All five of the folks were named Jeff. Foreman Kindle had thought putting them in the same squad over and over would be amusing—and in the five years since, no one had broken the tradition. They did their quota every month without fail to the point where when one Jeff passed a year ago, a new one replaced him. So I were told. Foreman Kindle held to his superstitions.

I raised a hand with fingers wide in an exaggerated wave. The trail of men noticed and waved back.

“Hey, Chase, you making the rounds, yeah? Headed down, yeah?” he asked.

I flattened my lips then nodded. The entire crew spoke funny, even the newest Jeff. The lot of them shared a name and spent too much time together for anyone to stay sane. But this were The Mountain’s innards and not one of us down here had all our marbles. We left them at the door—to be picked up on return to civilization, like a clean pair of clothes.

“What number you on next?” the Jeff in front asked.

My right hand went up, my thumb holding down the ring finger. They knew what I meant.

“Twelve, yeah?” he asked, and I nodded. “That’s one of the deep crews up for a jaunt. You best be wary, those fellas ain’t seen daylight in an age. Makes ‘em funny in the head.”

My eyebrows lifted slightly and eyes rolled. I rubbed my thumb against the other four fingers repeatedly.

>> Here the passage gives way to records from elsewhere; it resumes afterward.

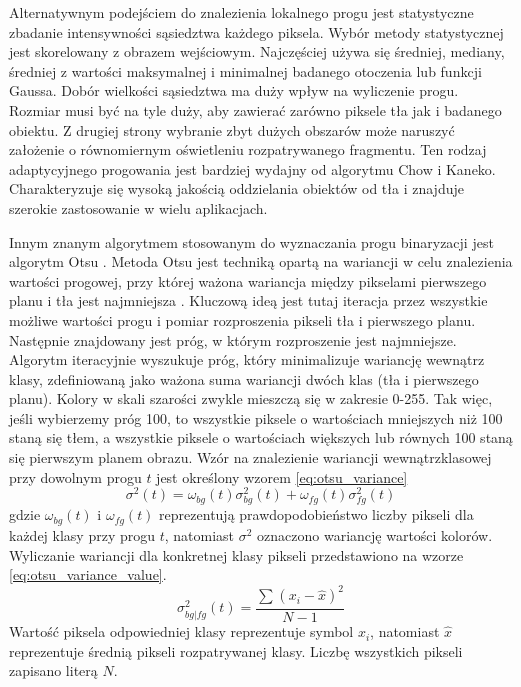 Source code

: Alternatywnym podejściem do znalezienia lokalnego progu jest statystyczne zbadanie intensywności sąsiedztwa każdego piksela.
Wybór metody statystycznej jest skorelowany z obrazem wejściowym.
Najczęściej używa się średniej, mediany, średniej z wartości maksymalnej i minimalnej badanego otoczenia lub funkcji Gaussa.
Dobór wielkości sąsiedztwa ma duży wpływ na wyliczenie progu.
Rozmiar musi być na tyle duży, aby zawierać zarówno piksele tła jak i badanego obiektu.
Z drugiej strony wybranie zbyt dużych obszarów może naruszyć założenie o równomiernym oświetleniu rozpatrywanego fragmentu.
Ten rodzaj adaptycyjnego progowania jest bardziej wydajny od algorytmu Chow i Kaneko.
Charakteryzuje się wysoką jakością oddzielania obiektów od tła i znajduje szerokie zastosowanie w wielu aplikacjach.

Innym znanym algorytmem stosowanym do wyznaczania progu binaryzacji jest algorytm Otsu \cite{4310076}.
Metoda Otsu jest techniką opartą na wariancji w celu znalezienia wartości progowej, przy której ważona wariancja między pikselami pierwszego planu i tła jest najmniejsza \cite{otsu_article}.
Kluczową ideą jest tutaj iteracja przez wszystkie możliwe wartości progu i pomiar rozproszenia pikseli tła i pierwszego planu.
Następnie znajdowany jest próg, w którym rozproszenie jest najmniejsze.
Algorytm iteracyjnie wyszukuje próg, który minimalizuje wariancję wewnątrz klasy, zdefiniowaną jako ważona suma wariancji dwóch klas (tła i pierwszego planu).
Kolory w skali szarości zwykle mieszczą się w zakresie 0-255.
Tak więc, jeśli wybierzemy próg 100, to wszystkie piksele o wartościach mniejszych niż 100 staną się tłem, a wszystkie piksele o wartościach większych lub równych 100 staną się pierwszym planem obrazu.
Wzór na znalezienie wariancji wewnątrzklasowej przy dowolnym progu $t$ jest określony wzorem \eqref{eq:otsu_variance}
\begin{equation}
    \label{eq:otsu_variance}
    \sigma^2(t)=\omega_{bg}(t)\sigma_{bg}^2(t)+\omega_{fg}(t)\sigma_{fg}^2(t)
\end{equation}
gdzie $\omega_{bg}(t)$ i $\omega_{fg}(t)$ reprezentują prawdopodobieństwo liczby pikseli dla każdej klasy przy progu $t$, natomiast $\sigma^2$ oznaczono wariancję wartości kolorów.
Wyliczanie wariancji dla konkretnej klasy pikseli przedstawiono na wzorze \eqref{eq:otsu_variance_value}.
\begin{equation}
    \label{eq:otsu_variance_value}
    \sigma_{bg | fg}^2(t)=\dfrac{\sum_{}^{}(x_i-\hat{x})^2}{N-1}
\end{equation}
Wartość piksela odpowiedniej klasy reprezentuje symbol $x_i$, natomiast $\hat{x}$ reprezentuje średnią pikseli rozpatrywanej klasy.
Liczbę wszystkich pikseli zapisano literą $N$.

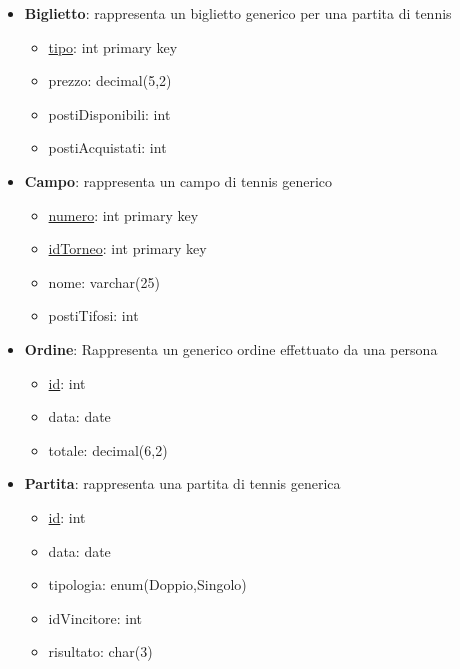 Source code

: \documentclass[10pt]{article}
\begin{document}
\begin{itemize}
    \item \textbf{Biglietto}: rappresenta un biglietto generico per una partita di tennis
    \begin{itemize}
        \item \underline{tipo}: int primary key
        \item prezzo: decimal(5,2)
        \item postiDisponibili: int
        \item postiAcquistati: int
    \end{itemize}
    
    \item \textbf{Campo}: rappresenta un campo di tennis generico
    \begin{itemize}
        \item \underline{numero}: int primary key
        \item \underline{idTorneo}: int primary key
        \item nome: varchar(25)
        \item postiTifosi: int
    \end{itemize}
    
    \item \textbf{Ordine}: Rappresenta un generico ordine effettuato da una persona
    \begin{itemize}
        \item \underline{id}: int
        \item data: date
        \item totale: decimal(6,2)
    \end{itemize}
    
    \item \textbf{Partita}: rappresenta una partita di tennis generica
    \begin{itemize}
        \item \underline{id}: int
        \item data: date
        \item tipologia: enum(Doppio,Singolo)
        \item idVincitore: int
        \item risultato: char(3)
    \end{itemize}
    

\end{itemize}
\end{document}
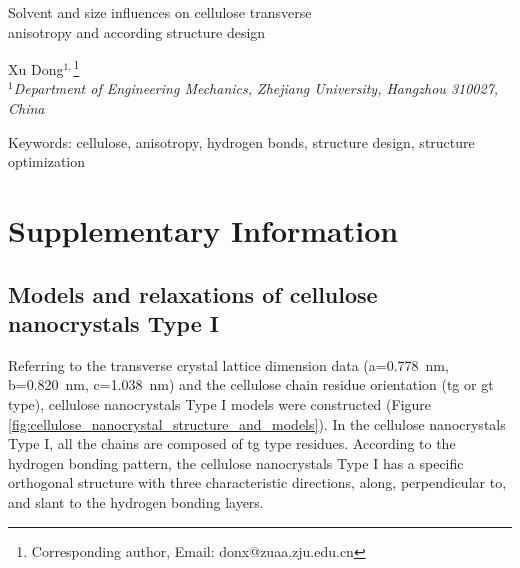 \documentclass{article}
\begin{document}
\begin{center}
\LARGE Solvent and size influences on cellulose transverse\\
anisotropy and according structure design\\
\end{center}

\begin{center}
\renewcommand{\thefootnote}{\fnsymbol{footnote}}
Xu Dong$^{1,}$\footnote{Corresponding author, Email: donx@zuaa.zju.edu.cn}\\
$^{1}$\textit{Department of Engineering Mechanics, Zhejiang University, Hangzhou 310027, China}
\end{center}

\begin{center}
Keywords: cellulose, anisotropy, hydrogen bonds, structure design, structure optimization
\end{center}





\setcounter{section}{0}
\setcounter{subsection}{0}

\setcounter{table}{0}
\setcounter{figure}{0}
\setcounter{equation}{0}

\renewcommand{\thesection}{S\arabic{section}}
\renewcommand{\thesubsection}{S\arabic{subsection}}

\renewcommand{\thetable}{S\arabic{table}}
\renewcommand{\thefigure}{S\arabic{figure}}
\renewcommand{\theequation}{S\arabic{equation}}





\section*{Supplementary Information}
\addtocounter{section}{1}
\setcounter{subsection}{0}
\indent

\subsection*{Models and relaxations of cellulose nanocrystals Type I}\indent
{}\indent

Referring to the transverse crystal lattice dimension data (a=0.778~nm, b=0.820~nm, c=1.038~nm) and the cellulose chain residue orientation (tg or gt type), cellulose nanocrystals Type I models were constructed (Figure \ref{fig:cellulose_nanocrystal_structure_and_models}).
In the cellulose nanocrystals Type I, all the chains are composed of tg type residues.
According to the hydrogen bonding pattern, the cellulose nanocrystals Type I has a specific orthogonal structure with three characteristic directions, along, perpendicular to, and slant to the hydrogen bonding layers.
\end{document}
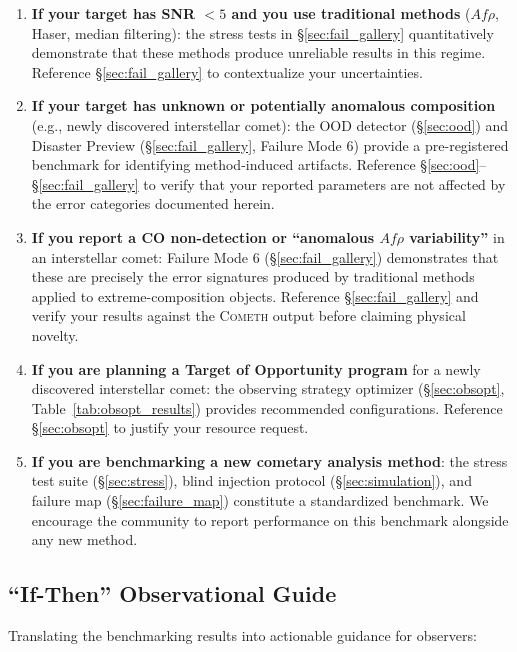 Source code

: \documentclass[preprint2]{aastex631}
\begin{document}
\begin{enumerate}
    \item \textbf{If your target has SNR $<5$ and you use traditional methods} ($Af\rho$, Haser, median filtering): the stress tests in \S\ref{sec:fail_gallery} quantitatively demonstrate that these methods produce unreliable results in this regime. Reference \S\ref{sec:fail_gallery} to contextualize your uncertainties.
    \item \textbf{If your target has unknown or potentially anomalous composition} (e.g., newly discovered interstellar comet): the OOD detector (\S\ref{sec:ood}) and Disaster Preview (\S\ref{sec:fail_gallery}, Failure Mode 6) provide a pre-registered benchmark for identifying method-induced artifacts. Reference \S\ref{sec:ood}--\S\ref{sec:fail_gallery} to verify that your reported parameters are not affected by the error categories documented herein.
    \item \textbf{If you report a CO non-detection or ``anomalous $Af\rho$ variability''} in an interstellar comet: Failure Mode 6 (\S\ref{sec:fail_gallery}) demonstrates that these are precisely the error signatures produced by traditional methods applied to extreme-composition objects. Reference \S\ref{sec:fail_gallery} and verify your results against the \textsc{Cometh} output before claiming physical novelty.
    \item \textbf{If you are planning a Target of Opportunity program} for a newly discovered interstellar comet: the observing strategy optimizer (\S\ref{sec:obsopt}, Table~\ref{tab:obsopt_results}) provides recommended configurations. Reference \S\ref{sec:obsopt} to justify your resource request.
    \item \textbf{If you are benchmarking a new cometary analysis method}: the stress test suite (\S\ref{sec:stress}), blind injection protocol (\S\ref{sec:simulation}), and failure map (\S\ref{sec:failure_map}) constitute a standardized benchmark. We encourage the community to report performance on this benchmark alongside any new method.
\end{enumerate}

\subsection{``If-Then'' Observational Guide}\label{sec:ifthen}

Translating the benchmarking results into actionable guidance for observers:
\end{document}
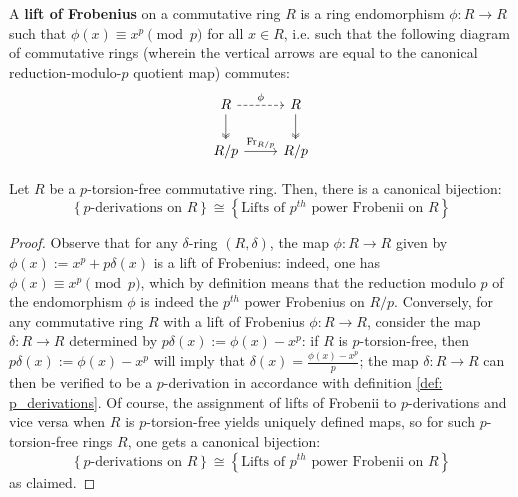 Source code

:             \begin{definition} \label{def: lifts_of_frobenii}
                A \textbf{lift of Frobenius} on a commutative ring $R$ is a ring endomorphism $\phi: R \to R$ such that $\phi(x) \equiv x^p \pmod{p}$ for all $x \in R$, i.e. such that the following diagram of commutative rings (wherein the vertical arrows are equal to the canonical reduction-modulo-$p$ quotient map) commutes:
                    $$
                        \begin{tikzcd}
                        	R & R \\
                        	{R/p} & {R/p}
                        	\arrow[two heads, from=1-1, to=2-1]
                        	\arrow[two heads, from=1-2, to=2-2]
                        	\arrow["{\Frob_{R/p}}", from=2-1, to=2-2]
                        	\arrow["\phi", dashed, from=1-1, to=1-2]
                        \end{tikzcd}
                    $$
            \end{definition}
            \begin{proposition} \label{prop: p_derivations_and_lifts_of_frobenii}
                Let $R$ be a $p$-torsion-free commutative ring. Then, there is a canonical bijection:
                    $$
                        \left\{\text{$p$-derivations on $R$}\right\}
                        \cong
                        \left\{\text{Lifts of $p^{th}$ power Frobenii on $R$}\right\}
                    $$
            \end{proposition}
                \begin{proof}
                    Observe that for any $\delta$-ring $(R, \delta)$, the map $\phi: R \to R$ given by $\phi(x) := x^p + p\delta(x)$ is a lift of Frobenius: indeed, one has $\phi(x) \equiv x^p \pmod{p}$, which by definition means that the reduction modulo $p$ of the endomorphism $\phi$ is indeed the $p^{th}$ power Frobenius on $R/p$. Conversely, for any commutative ring $R$ with a lift of Frobenius $\phi: R \to R$, consider the map $\delta: R \to R$ determined by $p \delta(x) := \phi(x) - x^p$: if $R$ is $p$-torsion-free, then $p \delta(x) := \phi(x) - x^p$ will imply that $\delta(x) = \frac{\phi(x) - x^p}{p}$; the map $\delta: R \to R$ can then be verified to be a $p$-derivation in accordance with definition \ref{def: p_derivations}. Of course, the assignment of lifts of Frobenii to $p$-derivations and vice versa when $R$ is $p$-torsion-free yields uniquely defined maps, so for such $p$-torsion-free rings $R$, one gets a canonical bijection:
                        $$
                            \left\{\text{$p$-derivations on $R$}\right\}
                            \cong
                            \left\{\text{Lifts of $p^{th}$ power Frobenii on $R$}\right\}
                        $$
                    as claimed.
                \end{proof}
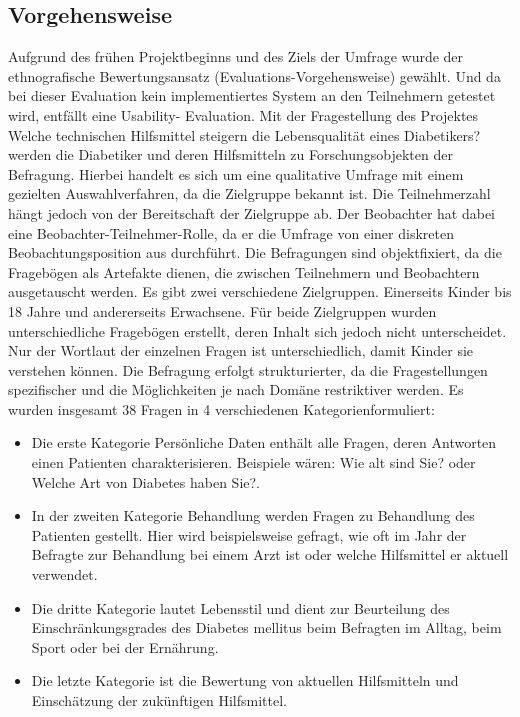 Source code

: \documentclass[a4paper,11pt]{article}%
\renewcommand{\\}{\vspace*{0.5\baselineskip} \newline}
\begin{document}
	\subsection{Vorgehensweise}
	Aufgrund des frühen Projektbeginns und des Ziels der Umfrage wurde der ethnografische Bewertungsansatz (Evaluations-Vorgehensweise) gewählt. Und da bei dieser Evaluation kein implementiertes System an den Teilnehmern getestet wird, entfällt eine Usability- Evaluation. Mit der Fragestellung des Projektes \glqq Welche technischen Hilfsmittel steigern die Lebensqualität eines Diabetikers?\grqq{} werden die Diabetiker und deren Hilfsmitteln zu Forschungsobjekten der Befragung. Hierbei handelt es sich um eine qualitative Umfrage mit einem gezielten Auswahlverfahren, da die Zielgruppe bekannt ist. Die Teilnehmerzahl hängt jedoch von der Bereitschaft der Zielgruppe ab. Der Beobachter hat dabei eine Beobachter-Teilnehmer-Rolle, da er die Umfrage von einer diskreten Beobachtungsposition aus durchführt. Die Befragungen sind objektfixiert, da die Fragebögen als Artefakte dienen, die zwischen Teilnehmern und Beobachtern ausgetauscht werden.\newline
	 Es gibt zwei verschiedene Zielgruppen. Einerseits Kinder bis 18 Jahre und andererseits Erwachsene. Für beide Zielgruppen wurden unterschiedliche Fragebögen erstellt, deren Inhalt sich jedoch nicht unterscheidet. Nur der Wortlaut der einzelnen Fragen ist unterschiedlich, damit Kinder sie verstehen können.\newline
	Die Befragung erfolgt strukturierter, da die Fragestellungen spezifischer und die Möglichkeiten je nach Domäne restriktiver werden. Es wurden insgesamt 38 Fragen in 4 verschiedenen Kategorienformuliert:\newline
	\begin{itemize}
		\item Die erste Kategorie \glqq Persönliche Daten\grqq{} enthält alle Fragen, deren Antworten einen Patienten charakterisieren. Beispiele wären: \glqq Wie alt sind Sie?\grqq{} oder \glqq Welche Art von Diabetes haben Sie?\grqq{}. 
		\item In der zweiten Kategorie \glqq Behandlung\grqq{} werden Fragen zu Behandlung des Patienten gestellt. Hier wird beispielsweise gefragt, wie oft im Jahr der Befragte zur Behandlung bei einem Arzt ist oder welche Hilfsmittel er aktuell verwendet. 
		\item Die dritte Kategorie lautet \glqq Lebensstil\grqq{} und dient zur Beurteilung des Einschränkungsgrades des Diabetes mellitus beim Befragten im Alltag, beim Sport oder bei der Ernährung. 
		\item Die letzte Kategorie ist die \glqq Bewertung\grqq{} von aktuellen Hilfsmitteln und Einschätzung der zukünftigen Hilfsmittel.
	\end{itemize}
\end{document}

“Just doing your job, yeah? All for the money. We hear that, don’t we fellas?” Leader Jeff addressed his group.

They all chuckled, which made their red lights break the rhythmic sway for a moment.

He turned back toward me then said, “They give you trouble, make sure to tell the foreman, yeah? Let him know if a fella ain’t doing right down here. None of us can afford to be selfish or The Mountain’ll take us all.”

The Mountain will take us all anyway, I thought. My shoulders lifted sharply, then I nodded twice.

“Good lad. You’d do your father proud if he could see how hard you work. Lord knows you and Widow Craig need the money after he returned to The Mountain. Lord knows—” He stopped then shook his head. With a hand, he motioned the other Jeffs onward.

They ambled by, headlights once against swaying to the same beat.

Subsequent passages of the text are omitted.